To do:
In the answer, give only the lines from the one containing "### 7.2.2 识别多重观点" to the end of the listing below, each reproduced word for word.

Recorded data:
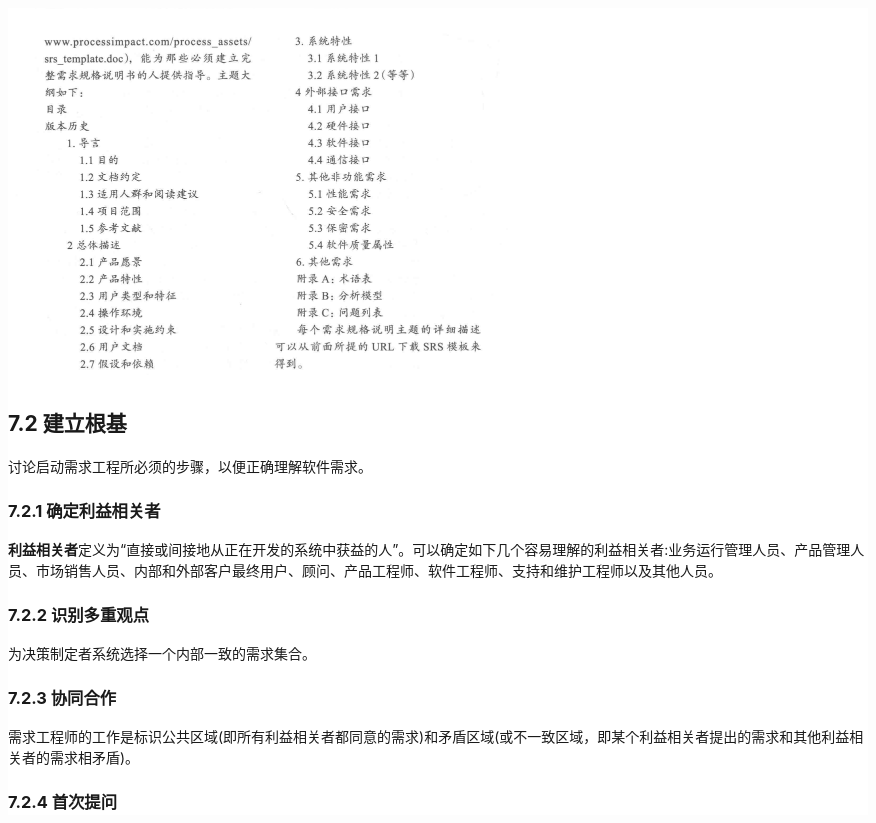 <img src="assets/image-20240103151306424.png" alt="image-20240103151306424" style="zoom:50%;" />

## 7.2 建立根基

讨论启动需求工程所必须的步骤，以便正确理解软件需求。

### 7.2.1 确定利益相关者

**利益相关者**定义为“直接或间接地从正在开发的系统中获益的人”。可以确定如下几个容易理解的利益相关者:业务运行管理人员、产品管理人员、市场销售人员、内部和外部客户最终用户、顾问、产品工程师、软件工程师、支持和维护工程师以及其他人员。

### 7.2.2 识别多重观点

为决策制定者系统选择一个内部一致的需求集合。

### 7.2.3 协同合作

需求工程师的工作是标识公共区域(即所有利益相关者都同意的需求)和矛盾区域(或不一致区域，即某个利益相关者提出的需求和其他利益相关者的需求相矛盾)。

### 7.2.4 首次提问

Solution to this problem:
### 7.2.2 识别多重观点

为决策制定者系统选择一个内部一致的需求集合。

### 7.2.3 协同合作

需求工程师的工作是标识公共区域(即所有利益相关者都同意的需求)和矛盾区域(或不一致区域，即某个利益相关者提出的需求和其他利益相关者的需求相矛盾)。

### 7.2.4 首次提问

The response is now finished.